• Problem description
Copy, word for word, the lines of the entries below between the one with "100g Cherry puree" and the one with "4g Cherry alcohol", inclusive, and leave out everything else.

################

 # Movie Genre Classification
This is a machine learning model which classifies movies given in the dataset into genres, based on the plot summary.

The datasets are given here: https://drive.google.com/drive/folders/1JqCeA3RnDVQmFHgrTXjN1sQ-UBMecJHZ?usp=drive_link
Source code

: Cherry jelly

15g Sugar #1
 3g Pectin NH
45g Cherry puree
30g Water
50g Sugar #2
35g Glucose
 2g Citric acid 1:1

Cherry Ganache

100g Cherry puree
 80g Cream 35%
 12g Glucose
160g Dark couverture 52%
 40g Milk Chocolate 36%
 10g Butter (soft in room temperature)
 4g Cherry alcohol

################

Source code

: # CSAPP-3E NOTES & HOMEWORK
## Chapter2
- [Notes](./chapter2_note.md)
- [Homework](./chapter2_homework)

################

• Task response
100g Cherry puree
 80g Cream 35%
 12g Glucose
160g Dark couverture 52%
 40g Milk Chocolate 36%
 10g Butter (soft in room temperature)
 4g Cherry alcohol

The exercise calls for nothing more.